[Collected data]
--

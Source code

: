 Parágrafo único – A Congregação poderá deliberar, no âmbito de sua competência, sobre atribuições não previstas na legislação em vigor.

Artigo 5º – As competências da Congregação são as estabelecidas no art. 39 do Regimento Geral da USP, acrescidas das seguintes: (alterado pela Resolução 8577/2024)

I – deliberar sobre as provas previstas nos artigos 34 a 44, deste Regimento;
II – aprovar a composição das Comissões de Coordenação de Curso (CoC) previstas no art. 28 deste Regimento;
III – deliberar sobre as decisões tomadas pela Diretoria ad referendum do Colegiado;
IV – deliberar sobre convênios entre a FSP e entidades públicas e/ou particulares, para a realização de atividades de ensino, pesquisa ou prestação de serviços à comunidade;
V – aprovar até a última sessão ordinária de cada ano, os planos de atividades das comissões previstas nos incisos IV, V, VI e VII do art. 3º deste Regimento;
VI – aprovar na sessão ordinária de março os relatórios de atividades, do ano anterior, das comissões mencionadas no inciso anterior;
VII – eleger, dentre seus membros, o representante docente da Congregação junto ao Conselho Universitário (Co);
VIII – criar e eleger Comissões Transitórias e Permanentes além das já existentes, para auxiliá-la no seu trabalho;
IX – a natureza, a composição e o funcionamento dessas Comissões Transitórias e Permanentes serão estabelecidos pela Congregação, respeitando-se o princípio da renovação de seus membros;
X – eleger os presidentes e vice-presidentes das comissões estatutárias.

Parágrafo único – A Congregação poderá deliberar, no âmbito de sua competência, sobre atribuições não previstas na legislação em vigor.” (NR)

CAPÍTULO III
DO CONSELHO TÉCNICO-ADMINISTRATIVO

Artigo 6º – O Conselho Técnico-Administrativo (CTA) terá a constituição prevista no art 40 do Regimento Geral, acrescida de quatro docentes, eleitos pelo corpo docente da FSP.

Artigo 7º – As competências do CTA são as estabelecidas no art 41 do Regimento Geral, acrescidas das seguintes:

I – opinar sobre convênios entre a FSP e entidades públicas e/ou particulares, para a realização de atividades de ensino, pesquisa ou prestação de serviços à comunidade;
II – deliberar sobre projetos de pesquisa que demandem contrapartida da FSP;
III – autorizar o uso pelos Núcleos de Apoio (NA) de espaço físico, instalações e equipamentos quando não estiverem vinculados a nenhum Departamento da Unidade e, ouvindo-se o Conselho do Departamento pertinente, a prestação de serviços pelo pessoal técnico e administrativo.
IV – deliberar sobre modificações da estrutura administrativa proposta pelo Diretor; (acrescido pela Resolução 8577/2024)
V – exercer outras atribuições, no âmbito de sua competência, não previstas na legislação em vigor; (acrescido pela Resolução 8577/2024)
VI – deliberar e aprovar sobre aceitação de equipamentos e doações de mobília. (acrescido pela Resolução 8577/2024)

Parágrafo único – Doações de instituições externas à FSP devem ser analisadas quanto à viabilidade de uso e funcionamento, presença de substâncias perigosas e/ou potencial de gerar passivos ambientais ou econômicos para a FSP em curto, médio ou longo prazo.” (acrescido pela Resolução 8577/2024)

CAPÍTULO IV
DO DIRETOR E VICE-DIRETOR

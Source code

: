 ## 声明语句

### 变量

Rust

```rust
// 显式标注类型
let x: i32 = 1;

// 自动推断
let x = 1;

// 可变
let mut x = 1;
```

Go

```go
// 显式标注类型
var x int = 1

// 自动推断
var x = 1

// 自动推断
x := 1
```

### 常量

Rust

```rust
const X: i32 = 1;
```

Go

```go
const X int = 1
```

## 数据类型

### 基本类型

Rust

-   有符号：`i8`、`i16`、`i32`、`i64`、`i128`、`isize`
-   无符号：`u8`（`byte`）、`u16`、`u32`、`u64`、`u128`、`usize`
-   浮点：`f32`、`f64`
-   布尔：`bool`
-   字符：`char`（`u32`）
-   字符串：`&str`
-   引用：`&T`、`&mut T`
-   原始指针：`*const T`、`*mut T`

--

Task goal →
Which lines in the entries above contain "prestação"? Pull each of them out.

Solution →
IV – deliberar sobre convênios entre a FSP e entidades públicas e/ou particulares, para a realização de atividades de ensino, pesquisa ou prestação de serviços à comunidade;
I – opinar sobre convênios entre a FSP e entidades públicas e/ou particulares, para a realização de atividades de ensino, pesquisa ou prestação de serviços à comunidade;
III – autorizar o uso pelos Núcleos de Apoio (NA) de espaço físico, instalações e equipamentos quando não estiverem vinculados a nenhum Departamento da Unidade e, ouvindo-se o Conselho do Departamento pertinente, a prestação de serviços pelo pessoal técnico e administrativo.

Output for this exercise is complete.